Page MenuHomeFreeBSD

Load reloc modules (amd64, mips) faster by caching global syms (PR 192249)
ClosedPublic

Authored by cse_cem_gmail_com on Jan 29 2015, 3:25 PM.

Details

Summary

Add a special ELF SHN_ value (in the SHN_LOOS to SHN_HIOS range) to represent cached SHN_UNDEF globals. Cache the results of global lookup during relocatable object load.

Modify Dtrace to ignore these SHN_FBSD_CACHED symbols the same way it ignored SHN_UNDEF symbols before. I didn't find other users of SHN_UNDEF that might be negatively affected by this change.

Test Plan
time kldload foo.ko

Diff Detail

Lint
Lint Skipped
Unit
Unit Tests Skipped

Event Timeline

cse_cem_gmail_com retitled this revision from to Load reloc modules (amd64, mips) faster by caching global syms (PR 192249).
cse_cem_gmail_com updated this object.
cse_cem_gmail_com edited the test plan for this revision. (Show Details)

When uploading diffs through the web can you please generate them with full context - e.g. git diff -U999999

Sorry, forgot on this one. I'll regenerate.

cse_cem_gmail_com edited edge metadata.

Add 9999 context, drop fbt_powerpc.c modification (it has since been deleted or merged with fbt.c).

Ping! Anything I can do to help further this along?

This is hack. Besides being a hack, I am not sure, how the hack is complete. You identified one place where the hack breaks things, but did you inspected all users of the module page tables ?

That said, I do not see module load being performance critical in any way.

In D1718#9, @kostikbel wrote:

This is hack.

So are modules on amd64, but that's not getting fixed any time soon. If amd64 kmods were properly linked, we could just do fast symbol hash lookups (solves our problem), and also we could then drop link_elf_obj.c (99% duplicate code with link_elf.c).

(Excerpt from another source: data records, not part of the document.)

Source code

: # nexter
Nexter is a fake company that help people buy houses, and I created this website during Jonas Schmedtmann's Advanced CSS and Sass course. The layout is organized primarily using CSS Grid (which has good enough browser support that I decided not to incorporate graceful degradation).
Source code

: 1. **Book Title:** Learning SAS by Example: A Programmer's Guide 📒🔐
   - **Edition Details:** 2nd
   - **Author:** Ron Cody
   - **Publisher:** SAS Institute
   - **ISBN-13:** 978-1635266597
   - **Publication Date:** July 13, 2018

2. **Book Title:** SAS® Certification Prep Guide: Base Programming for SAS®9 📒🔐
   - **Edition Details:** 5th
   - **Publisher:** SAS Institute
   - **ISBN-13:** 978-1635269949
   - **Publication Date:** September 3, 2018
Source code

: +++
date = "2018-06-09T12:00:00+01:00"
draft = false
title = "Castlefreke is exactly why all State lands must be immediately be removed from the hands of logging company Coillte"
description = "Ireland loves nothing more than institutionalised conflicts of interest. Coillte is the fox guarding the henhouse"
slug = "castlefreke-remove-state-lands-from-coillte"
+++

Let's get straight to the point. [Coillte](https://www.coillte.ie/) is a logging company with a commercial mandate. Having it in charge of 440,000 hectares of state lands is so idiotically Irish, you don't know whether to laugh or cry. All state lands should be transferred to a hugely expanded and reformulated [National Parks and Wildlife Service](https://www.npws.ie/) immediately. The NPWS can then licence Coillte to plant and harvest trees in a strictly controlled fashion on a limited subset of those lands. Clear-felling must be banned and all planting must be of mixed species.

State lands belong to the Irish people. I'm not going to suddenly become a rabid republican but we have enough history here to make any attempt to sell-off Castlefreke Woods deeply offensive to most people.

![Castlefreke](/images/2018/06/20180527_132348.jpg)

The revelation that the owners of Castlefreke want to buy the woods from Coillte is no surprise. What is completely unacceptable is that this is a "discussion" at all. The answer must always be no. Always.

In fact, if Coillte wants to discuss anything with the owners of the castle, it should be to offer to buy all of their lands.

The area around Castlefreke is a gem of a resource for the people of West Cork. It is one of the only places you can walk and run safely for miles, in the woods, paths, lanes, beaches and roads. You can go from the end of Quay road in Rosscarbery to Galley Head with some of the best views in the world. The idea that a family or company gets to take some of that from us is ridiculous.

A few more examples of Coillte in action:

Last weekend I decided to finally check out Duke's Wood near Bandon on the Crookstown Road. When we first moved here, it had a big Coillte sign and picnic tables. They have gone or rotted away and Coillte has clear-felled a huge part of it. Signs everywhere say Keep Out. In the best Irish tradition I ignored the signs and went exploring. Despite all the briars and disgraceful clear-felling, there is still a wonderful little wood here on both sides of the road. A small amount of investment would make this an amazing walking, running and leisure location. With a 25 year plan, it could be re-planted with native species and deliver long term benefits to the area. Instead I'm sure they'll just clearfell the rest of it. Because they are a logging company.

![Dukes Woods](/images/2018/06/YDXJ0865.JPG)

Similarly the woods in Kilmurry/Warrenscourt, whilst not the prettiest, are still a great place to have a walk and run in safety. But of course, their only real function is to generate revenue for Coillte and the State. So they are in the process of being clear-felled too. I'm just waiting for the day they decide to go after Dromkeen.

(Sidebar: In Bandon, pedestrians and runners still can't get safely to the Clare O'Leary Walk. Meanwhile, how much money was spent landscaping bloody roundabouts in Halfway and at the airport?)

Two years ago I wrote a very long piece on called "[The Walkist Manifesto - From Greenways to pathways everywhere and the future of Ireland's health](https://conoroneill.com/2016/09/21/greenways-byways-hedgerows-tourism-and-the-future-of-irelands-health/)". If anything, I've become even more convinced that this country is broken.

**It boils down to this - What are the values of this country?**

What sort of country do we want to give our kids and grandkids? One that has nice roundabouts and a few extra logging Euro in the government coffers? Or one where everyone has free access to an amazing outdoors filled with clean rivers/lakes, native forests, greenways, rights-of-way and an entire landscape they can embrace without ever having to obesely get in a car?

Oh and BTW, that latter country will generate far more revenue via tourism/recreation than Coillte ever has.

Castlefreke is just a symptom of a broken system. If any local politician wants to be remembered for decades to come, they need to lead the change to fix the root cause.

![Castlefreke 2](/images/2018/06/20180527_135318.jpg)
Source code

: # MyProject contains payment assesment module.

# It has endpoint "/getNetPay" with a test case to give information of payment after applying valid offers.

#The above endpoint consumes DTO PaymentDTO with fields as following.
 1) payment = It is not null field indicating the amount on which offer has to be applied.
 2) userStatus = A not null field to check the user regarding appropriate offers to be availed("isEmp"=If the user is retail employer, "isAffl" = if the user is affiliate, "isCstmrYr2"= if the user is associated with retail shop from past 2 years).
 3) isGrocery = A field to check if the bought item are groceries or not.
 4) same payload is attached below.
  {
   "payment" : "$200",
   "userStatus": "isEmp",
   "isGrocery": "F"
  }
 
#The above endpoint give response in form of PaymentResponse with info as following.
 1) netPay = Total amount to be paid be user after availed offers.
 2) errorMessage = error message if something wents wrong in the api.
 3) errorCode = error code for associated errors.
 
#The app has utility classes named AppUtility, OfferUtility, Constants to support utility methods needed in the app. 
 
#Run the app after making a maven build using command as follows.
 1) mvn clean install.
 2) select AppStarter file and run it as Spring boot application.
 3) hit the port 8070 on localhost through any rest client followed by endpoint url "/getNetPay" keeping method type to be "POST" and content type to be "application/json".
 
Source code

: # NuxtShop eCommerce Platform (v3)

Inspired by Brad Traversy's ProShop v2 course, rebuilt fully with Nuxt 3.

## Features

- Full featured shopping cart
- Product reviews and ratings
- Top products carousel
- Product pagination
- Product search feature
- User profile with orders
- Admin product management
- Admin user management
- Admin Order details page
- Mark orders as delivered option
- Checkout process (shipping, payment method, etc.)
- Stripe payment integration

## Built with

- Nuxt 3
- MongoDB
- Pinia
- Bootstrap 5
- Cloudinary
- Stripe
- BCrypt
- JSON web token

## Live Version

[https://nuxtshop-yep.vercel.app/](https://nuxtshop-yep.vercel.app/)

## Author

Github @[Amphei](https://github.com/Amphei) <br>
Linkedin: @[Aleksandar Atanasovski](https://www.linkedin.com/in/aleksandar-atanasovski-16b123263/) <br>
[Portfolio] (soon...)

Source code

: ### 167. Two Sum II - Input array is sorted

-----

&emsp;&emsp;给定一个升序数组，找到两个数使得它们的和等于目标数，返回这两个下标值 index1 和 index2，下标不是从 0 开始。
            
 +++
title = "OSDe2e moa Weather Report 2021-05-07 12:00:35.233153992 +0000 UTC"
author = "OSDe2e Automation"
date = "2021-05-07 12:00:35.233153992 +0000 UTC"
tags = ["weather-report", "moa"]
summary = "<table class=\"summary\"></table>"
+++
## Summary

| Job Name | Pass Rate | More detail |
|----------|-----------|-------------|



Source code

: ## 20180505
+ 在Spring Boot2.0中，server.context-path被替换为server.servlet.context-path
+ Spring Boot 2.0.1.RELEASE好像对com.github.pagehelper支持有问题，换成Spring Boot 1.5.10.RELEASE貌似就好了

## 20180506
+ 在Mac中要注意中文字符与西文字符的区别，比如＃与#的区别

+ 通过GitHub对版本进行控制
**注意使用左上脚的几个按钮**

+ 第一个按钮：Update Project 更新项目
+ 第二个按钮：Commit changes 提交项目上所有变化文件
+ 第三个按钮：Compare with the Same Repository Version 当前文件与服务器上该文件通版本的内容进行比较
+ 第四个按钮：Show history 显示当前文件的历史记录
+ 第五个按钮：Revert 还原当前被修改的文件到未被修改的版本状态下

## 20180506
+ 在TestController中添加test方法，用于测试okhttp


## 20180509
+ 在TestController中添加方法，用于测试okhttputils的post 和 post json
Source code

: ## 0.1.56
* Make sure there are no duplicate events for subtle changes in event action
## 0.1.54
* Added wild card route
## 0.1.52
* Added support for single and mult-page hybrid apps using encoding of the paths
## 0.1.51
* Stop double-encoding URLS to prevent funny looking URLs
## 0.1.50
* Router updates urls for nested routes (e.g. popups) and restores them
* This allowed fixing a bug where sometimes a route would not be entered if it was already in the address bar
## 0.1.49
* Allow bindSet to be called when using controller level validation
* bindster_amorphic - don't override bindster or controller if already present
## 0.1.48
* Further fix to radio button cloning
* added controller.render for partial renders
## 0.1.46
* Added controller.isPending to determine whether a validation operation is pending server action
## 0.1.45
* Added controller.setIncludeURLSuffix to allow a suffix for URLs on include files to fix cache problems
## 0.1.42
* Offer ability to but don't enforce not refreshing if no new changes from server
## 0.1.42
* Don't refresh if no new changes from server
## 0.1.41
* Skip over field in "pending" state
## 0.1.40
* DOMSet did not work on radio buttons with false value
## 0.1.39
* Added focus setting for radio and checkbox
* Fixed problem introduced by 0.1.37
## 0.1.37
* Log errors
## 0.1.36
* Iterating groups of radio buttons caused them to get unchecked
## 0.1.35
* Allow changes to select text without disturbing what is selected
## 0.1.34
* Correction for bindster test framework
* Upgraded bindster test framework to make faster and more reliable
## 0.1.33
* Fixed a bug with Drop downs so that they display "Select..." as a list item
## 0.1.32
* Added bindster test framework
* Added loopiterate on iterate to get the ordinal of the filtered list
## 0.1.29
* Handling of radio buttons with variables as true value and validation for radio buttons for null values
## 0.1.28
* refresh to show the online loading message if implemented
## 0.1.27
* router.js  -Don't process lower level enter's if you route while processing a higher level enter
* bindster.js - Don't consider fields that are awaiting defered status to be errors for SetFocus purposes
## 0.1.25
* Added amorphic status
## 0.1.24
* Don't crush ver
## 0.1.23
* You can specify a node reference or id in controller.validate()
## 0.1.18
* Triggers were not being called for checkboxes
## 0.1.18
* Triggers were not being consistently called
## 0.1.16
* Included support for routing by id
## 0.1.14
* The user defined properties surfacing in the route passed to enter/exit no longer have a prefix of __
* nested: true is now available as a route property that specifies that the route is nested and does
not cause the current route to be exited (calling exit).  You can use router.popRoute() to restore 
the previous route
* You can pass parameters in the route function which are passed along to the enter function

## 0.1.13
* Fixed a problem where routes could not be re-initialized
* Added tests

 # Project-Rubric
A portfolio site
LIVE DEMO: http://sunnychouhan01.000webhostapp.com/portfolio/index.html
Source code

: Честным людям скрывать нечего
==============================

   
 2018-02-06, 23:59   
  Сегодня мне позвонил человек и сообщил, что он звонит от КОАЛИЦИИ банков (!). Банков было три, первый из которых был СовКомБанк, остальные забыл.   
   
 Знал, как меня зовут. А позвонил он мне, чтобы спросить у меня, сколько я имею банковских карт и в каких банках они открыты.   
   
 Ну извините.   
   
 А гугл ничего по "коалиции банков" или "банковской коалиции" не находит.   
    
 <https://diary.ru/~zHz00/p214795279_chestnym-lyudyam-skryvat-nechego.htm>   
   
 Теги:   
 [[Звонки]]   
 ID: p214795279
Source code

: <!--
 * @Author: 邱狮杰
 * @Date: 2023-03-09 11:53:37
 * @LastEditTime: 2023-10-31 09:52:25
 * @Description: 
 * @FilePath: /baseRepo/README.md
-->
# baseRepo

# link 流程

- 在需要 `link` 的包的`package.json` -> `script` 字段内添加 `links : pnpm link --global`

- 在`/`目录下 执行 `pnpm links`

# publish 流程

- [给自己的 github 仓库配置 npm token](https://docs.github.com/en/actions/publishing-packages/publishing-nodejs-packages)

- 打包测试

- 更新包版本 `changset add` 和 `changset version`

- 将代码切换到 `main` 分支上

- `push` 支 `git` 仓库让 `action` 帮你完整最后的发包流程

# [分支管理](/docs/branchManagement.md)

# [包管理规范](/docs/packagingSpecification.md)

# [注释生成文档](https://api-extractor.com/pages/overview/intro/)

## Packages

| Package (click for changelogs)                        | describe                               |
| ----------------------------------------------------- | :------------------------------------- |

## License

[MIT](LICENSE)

Besides being a hack, I am not sure, how the hack is complete. You identified one place where the hack breaks things, but did you inspected all users of the module page tables ?

Yes, we looked at all users that might be affected. Not sure what you mean by module page tables.

That said, I do not see module load being performance critical in any way.

Well, that's fine, but it affects us (and even zfs.ko). Priorities aside, we (FreeBSD) fix non-critical bugs, too.

In D1718#9, @kostikbel wrote:

This is hack.

So are modules on amd64, but that's not getting fixed any time soon. If amd64 kmods were properly linked, we could just do fast symbol hash lookups (solves our problem), and also we could then drop link_elf_obj.c (99% duplicate code with link_elf.c).

amd64 .o use for klds is good, while other architectures using .so are not so. amd64 modules do not have overhead of the PIC code, which is less important on amd64, but much more critical on i386, where PIC eats one register out of spare 6. The GOT redirection for non-static var access is paid everywhere. So the useful change is to convert rest of the arches to link_elf_obj.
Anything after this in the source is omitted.